▶ **Activity**
Of all the entries below, only the lines from the one with "- **Satisfiability Problems**: Boolean" up to and including the one with "## 🚀 Next Steps & Daily Practice" are to be duplicated exactly.

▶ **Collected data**
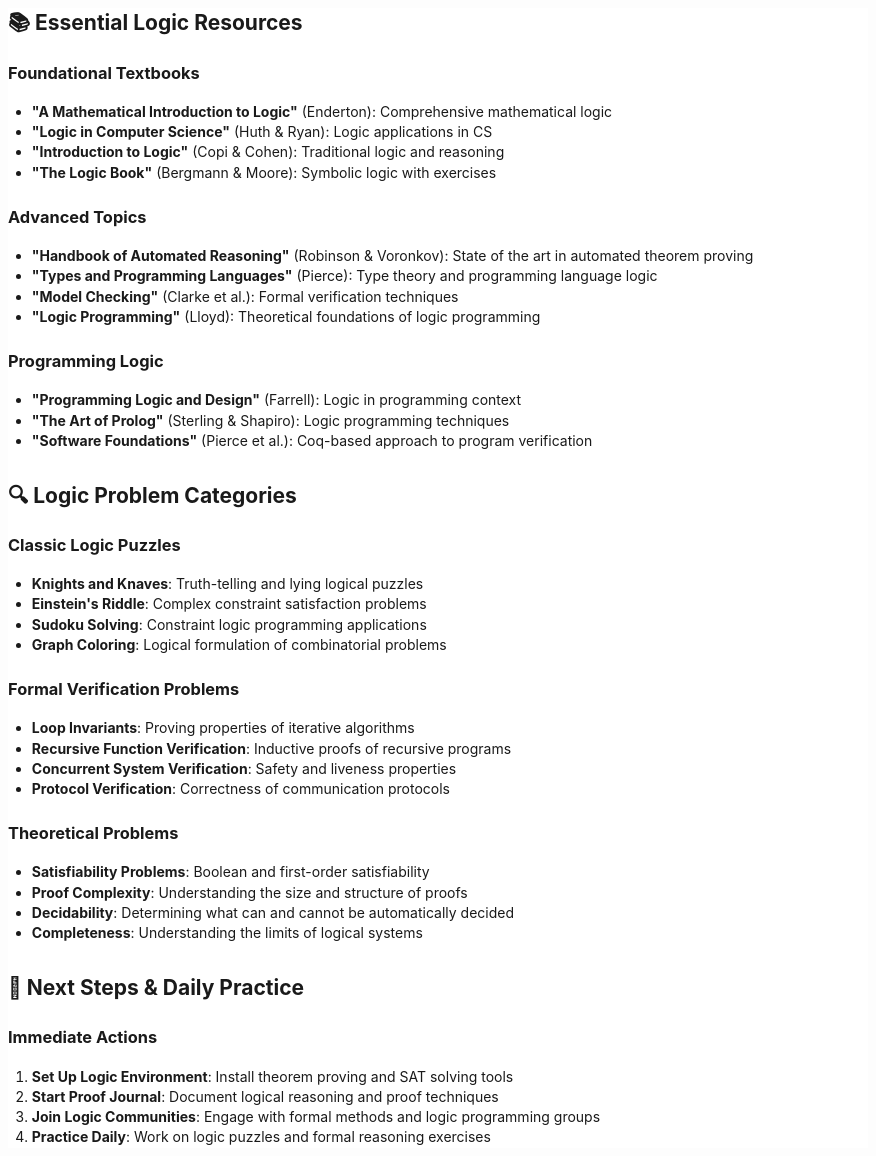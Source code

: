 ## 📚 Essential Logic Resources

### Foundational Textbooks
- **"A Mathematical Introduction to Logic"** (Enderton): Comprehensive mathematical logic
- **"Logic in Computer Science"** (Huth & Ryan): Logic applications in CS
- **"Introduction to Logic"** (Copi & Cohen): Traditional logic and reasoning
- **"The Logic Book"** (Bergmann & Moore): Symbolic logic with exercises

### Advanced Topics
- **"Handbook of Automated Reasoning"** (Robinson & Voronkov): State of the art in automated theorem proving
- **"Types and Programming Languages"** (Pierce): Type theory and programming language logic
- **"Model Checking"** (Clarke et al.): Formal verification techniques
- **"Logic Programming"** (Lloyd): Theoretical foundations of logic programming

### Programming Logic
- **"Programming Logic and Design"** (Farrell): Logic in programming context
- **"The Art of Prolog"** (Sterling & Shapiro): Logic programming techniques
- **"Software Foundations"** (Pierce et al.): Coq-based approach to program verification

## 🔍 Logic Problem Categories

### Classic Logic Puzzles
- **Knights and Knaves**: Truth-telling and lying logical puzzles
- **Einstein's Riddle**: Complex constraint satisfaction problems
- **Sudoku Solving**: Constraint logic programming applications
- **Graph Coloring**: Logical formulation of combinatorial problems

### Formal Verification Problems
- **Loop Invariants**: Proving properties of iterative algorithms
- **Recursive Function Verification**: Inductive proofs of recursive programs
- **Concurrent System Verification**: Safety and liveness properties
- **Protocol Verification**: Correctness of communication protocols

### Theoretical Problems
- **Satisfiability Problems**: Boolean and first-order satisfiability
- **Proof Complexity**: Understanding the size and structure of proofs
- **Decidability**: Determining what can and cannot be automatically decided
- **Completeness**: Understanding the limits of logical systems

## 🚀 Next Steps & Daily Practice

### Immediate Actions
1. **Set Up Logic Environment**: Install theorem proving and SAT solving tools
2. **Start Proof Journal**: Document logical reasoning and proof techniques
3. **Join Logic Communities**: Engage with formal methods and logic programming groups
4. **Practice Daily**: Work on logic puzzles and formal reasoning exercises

==

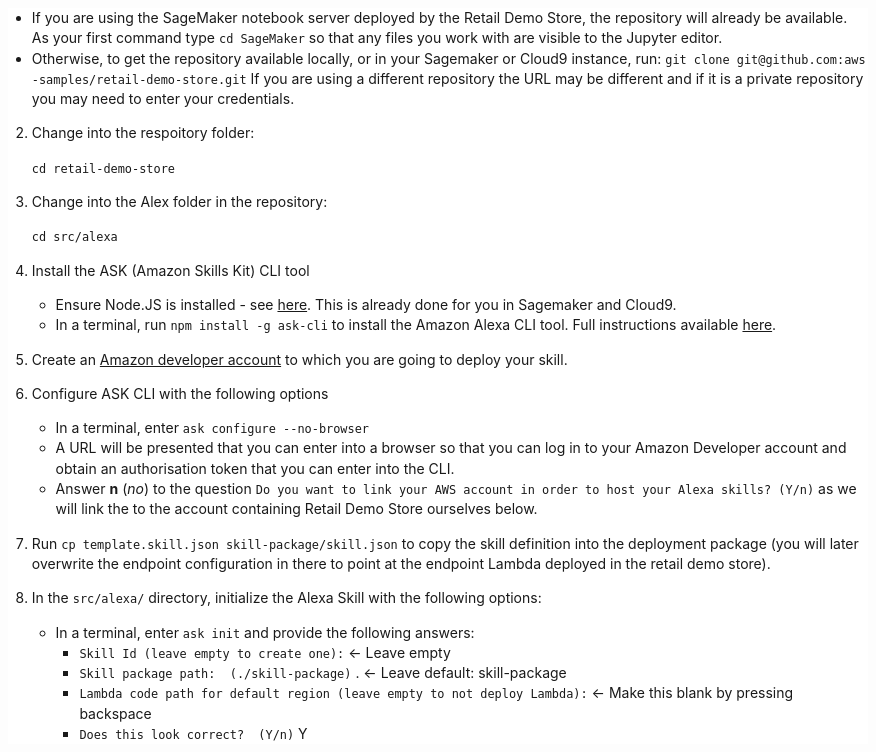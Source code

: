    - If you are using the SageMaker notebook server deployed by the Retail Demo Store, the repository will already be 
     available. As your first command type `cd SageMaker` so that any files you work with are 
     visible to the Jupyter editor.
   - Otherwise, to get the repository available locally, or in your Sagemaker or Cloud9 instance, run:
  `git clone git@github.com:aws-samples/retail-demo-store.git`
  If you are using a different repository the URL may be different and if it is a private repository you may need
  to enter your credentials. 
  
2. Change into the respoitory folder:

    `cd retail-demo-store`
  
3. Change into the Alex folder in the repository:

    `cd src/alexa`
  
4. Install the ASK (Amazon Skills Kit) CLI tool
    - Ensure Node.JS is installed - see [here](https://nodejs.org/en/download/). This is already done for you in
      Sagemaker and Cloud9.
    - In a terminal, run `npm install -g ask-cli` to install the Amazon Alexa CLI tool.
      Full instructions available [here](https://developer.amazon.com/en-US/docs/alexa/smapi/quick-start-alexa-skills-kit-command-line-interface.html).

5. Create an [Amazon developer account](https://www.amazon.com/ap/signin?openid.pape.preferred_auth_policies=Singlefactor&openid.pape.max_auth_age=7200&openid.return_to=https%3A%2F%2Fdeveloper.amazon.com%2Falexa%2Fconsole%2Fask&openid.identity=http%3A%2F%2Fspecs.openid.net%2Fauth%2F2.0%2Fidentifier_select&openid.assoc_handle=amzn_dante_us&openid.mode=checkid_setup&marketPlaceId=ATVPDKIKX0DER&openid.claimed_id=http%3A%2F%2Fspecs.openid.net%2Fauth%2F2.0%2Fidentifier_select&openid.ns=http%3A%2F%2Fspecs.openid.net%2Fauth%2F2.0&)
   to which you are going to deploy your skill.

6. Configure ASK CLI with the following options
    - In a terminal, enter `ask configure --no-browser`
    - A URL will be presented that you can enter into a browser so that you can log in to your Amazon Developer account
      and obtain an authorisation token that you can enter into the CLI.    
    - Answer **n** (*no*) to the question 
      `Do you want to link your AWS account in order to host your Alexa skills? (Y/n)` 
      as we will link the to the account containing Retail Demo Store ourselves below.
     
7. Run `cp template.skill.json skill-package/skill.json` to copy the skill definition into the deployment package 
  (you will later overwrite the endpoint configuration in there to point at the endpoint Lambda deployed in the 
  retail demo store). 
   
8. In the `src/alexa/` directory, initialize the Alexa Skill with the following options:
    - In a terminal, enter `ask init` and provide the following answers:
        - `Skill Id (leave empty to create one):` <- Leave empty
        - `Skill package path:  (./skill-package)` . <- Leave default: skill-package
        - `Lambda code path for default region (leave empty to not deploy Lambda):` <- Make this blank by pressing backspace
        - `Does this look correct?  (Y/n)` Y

▶ **Task solution**
- **Satisfiability Problems**: Boolean and first-order satisfiability
- **Proof Complexity**: Understanding the size and structure of proofs
- **Decidability**: Determining what can and cannot be automatically decided
- **Completeness**: Understanding the limits of logical systems

## 🚀 Next Steps & Daily Practice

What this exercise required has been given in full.